------ SOURCE DATA

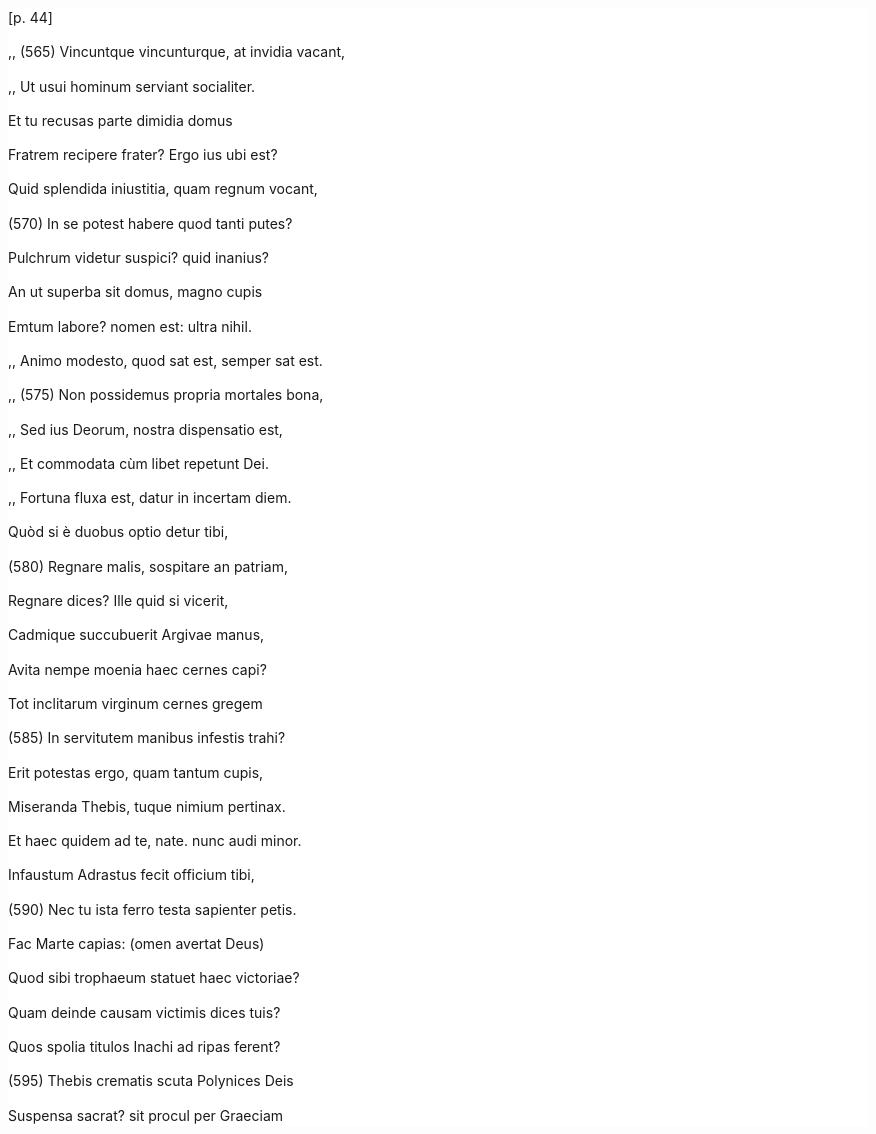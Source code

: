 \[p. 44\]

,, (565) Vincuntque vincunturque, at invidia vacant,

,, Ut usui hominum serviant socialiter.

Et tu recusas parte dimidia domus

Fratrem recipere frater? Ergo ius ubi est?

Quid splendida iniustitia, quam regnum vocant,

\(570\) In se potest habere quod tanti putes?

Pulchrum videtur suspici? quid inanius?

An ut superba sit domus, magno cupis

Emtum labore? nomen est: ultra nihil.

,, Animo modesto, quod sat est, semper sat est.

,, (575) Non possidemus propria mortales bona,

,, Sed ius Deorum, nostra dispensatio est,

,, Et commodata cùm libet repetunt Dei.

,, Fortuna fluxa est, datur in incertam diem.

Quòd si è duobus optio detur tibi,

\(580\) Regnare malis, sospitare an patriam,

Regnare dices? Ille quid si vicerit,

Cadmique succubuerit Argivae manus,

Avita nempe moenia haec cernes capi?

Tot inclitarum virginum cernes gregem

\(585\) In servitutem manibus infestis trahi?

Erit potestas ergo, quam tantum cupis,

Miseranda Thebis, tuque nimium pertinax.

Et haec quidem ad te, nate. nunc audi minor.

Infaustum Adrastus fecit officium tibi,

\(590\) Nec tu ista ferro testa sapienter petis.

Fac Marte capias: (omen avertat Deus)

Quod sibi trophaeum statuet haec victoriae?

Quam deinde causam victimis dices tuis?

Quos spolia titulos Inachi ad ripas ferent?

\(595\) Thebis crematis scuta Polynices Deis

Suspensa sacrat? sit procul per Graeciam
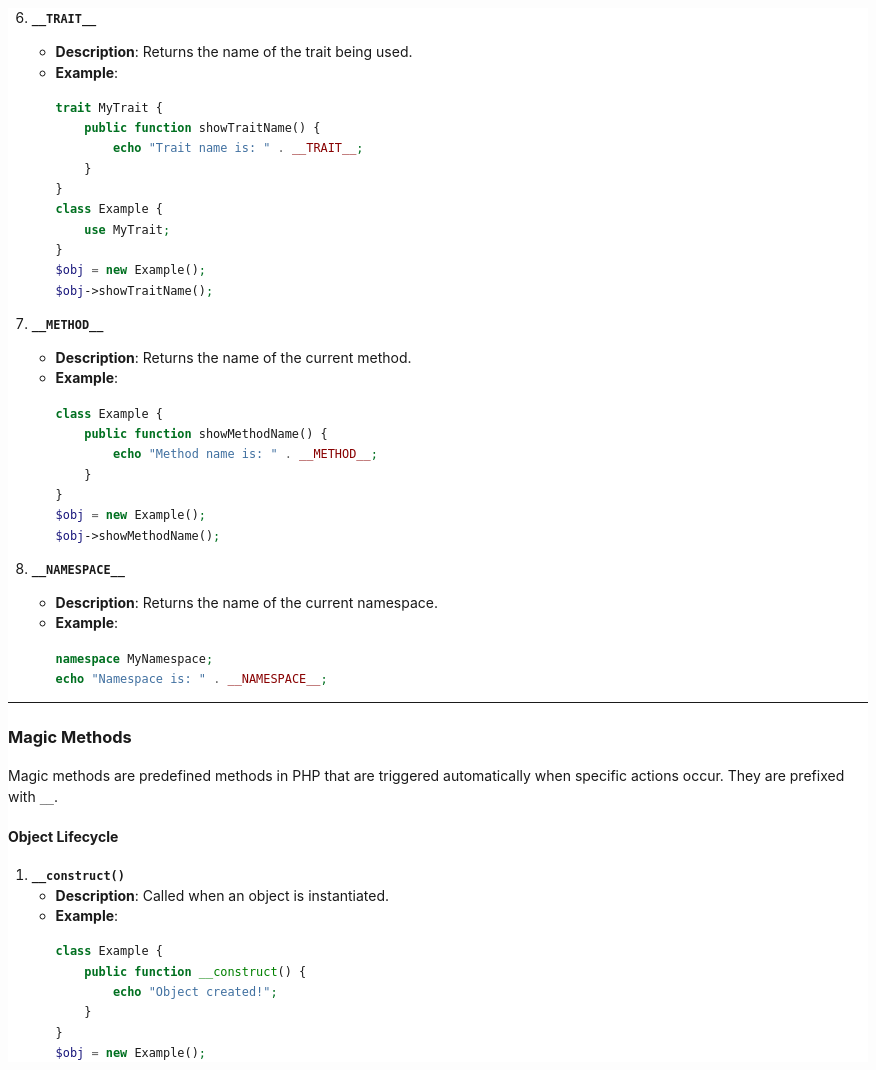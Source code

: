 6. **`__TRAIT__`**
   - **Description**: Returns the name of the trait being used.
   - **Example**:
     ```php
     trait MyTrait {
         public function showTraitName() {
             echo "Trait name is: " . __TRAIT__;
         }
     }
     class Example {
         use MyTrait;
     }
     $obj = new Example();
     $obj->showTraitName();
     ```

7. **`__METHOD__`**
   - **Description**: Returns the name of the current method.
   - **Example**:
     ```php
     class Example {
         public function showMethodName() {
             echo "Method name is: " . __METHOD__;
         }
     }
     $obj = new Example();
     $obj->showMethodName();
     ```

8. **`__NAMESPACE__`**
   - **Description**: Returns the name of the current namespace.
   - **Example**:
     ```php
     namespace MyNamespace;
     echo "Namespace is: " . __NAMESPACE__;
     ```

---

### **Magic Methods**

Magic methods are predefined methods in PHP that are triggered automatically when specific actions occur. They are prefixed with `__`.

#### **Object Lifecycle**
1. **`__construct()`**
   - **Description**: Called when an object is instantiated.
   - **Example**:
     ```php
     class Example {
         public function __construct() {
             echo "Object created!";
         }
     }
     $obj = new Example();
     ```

------------
------ SOURCE DATA

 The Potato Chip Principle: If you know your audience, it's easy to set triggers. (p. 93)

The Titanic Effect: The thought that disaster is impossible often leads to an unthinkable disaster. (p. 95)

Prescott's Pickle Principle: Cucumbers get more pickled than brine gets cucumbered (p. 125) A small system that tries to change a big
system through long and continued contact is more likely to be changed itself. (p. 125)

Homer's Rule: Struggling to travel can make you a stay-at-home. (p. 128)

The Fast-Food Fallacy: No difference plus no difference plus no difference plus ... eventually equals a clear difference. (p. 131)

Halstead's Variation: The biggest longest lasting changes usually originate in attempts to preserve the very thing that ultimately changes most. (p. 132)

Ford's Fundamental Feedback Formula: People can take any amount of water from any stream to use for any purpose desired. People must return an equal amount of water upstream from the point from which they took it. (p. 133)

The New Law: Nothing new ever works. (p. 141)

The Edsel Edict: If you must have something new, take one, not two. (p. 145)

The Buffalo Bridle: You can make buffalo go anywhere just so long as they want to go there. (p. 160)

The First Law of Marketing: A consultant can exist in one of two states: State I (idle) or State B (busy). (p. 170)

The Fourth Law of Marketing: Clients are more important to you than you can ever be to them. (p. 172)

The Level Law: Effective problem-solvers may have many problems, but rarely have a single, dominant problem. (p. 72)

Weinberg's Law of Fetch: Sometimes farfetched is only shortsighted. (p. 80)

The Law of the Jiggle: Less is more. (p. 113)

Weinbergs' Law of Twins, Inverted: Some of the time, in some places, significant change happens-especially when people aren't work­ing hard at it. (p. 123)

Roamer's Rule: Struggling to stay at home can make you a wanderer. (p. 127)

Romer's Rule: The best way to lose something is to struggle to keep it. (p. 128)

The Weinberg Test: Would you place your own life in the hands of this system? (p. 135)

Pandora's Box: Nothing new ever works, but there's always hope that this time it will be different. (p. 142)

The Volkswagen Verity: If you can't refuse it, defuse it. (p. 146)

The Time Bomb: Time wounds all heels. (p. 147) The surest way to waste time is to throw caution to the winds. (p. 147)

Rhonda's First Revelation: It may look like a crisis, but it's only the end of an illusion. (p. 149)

------------

**WHAT THE EXERCISE ASKS**
Whenever a line of the listing contains the word "your", it counts; say the total only.

**WRITTEN RESPONSE**
2